Tesla is facing some pushback over its April 20 quarterly earnings call as investors and industry insiders contend with the automaker’s new stances on pricing and profitability.
Since December, Tesla has made multiple price cuts, a move that many investors worried would hurt the company’s profits. The automaker’s quarterly results failed to alleviate these concerns, as the data showed net income had fallen $810 million, or 24%, from the previous year. However, during the automaker’s earnings call, CEO Elon Musk defended the series of discounts, telling shareholders they were part of a new strategy emphasizing sales quantity over quality. “We’ve taken a view that pushing for higher volumes and a larger fleet is the right choice versus a lower volume and higher margin,” he explained, arguing that better affordability would improve demand. To make up for lost revenue due to the price cuts, the entrepreneur said Tesla expected to make its money back on its autonomous driving packages.
These assurances failed to win over cautious investors, whose reaction caused the automaker’s stock price to fall roughly 7% the day after the earnings call, lowering the company’s market cap by $58 billion. As head of the U.S.’s number-two EV maker, Ford CEO Jim Farley offered his own perspective on the issue, arguing that Tesla’s aging vehicles were behind its tighter profit margins: “I think what [Musk is] going to learn is that product freshness matters a lot.”

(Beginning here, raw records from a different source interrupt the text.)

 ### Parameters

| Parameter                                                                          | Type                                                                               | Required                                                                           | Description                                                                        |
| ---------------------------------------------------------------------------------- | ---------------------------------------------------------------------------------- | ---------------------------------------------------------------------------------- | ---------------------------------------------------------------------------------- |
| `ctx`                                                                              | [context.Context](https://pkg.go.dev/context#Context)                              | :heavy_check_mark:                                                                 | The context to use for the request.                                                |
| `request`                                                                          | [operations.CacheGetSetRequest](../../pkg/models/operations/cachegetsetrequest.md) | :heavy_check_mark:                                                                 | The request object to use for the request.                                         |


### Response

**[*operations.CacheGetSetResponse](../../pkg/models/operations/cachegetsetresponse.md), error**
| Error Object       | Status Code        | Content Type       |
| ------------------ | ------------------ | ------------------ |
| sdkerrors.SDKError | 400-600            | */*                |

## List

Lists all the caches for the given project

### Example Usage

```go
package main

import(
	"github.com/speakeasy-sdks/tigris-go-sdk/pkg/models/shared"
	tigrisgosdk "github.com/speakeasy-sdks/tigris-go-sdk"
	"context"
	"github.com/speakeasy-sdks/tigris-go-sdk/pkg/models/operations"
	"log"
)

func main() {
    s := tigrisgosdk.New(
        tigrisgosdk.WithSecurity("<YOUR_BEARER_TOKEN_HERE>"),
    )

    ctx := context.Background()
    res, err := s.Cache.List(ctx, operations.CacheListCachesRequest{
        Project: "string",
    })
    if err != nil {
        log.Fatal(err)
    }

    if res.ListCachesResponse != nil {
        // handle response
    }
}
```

Furthermore, Musk’s confidence in Tesla’s driver-assistance software, which he said would be capable of full self-driving later this year, does not appear to be shared outside of the CEO’s core fanbase. The entrepreneur has frequently made similar promises in the past, but despite the launch of the company’s $15,000 “Full Self Driving” (FSD) beta, none of its products have passed Level 2 capabilities. To qualify as a fully autonomous vehicle, Tesla would need to earn a Level 5 ranking.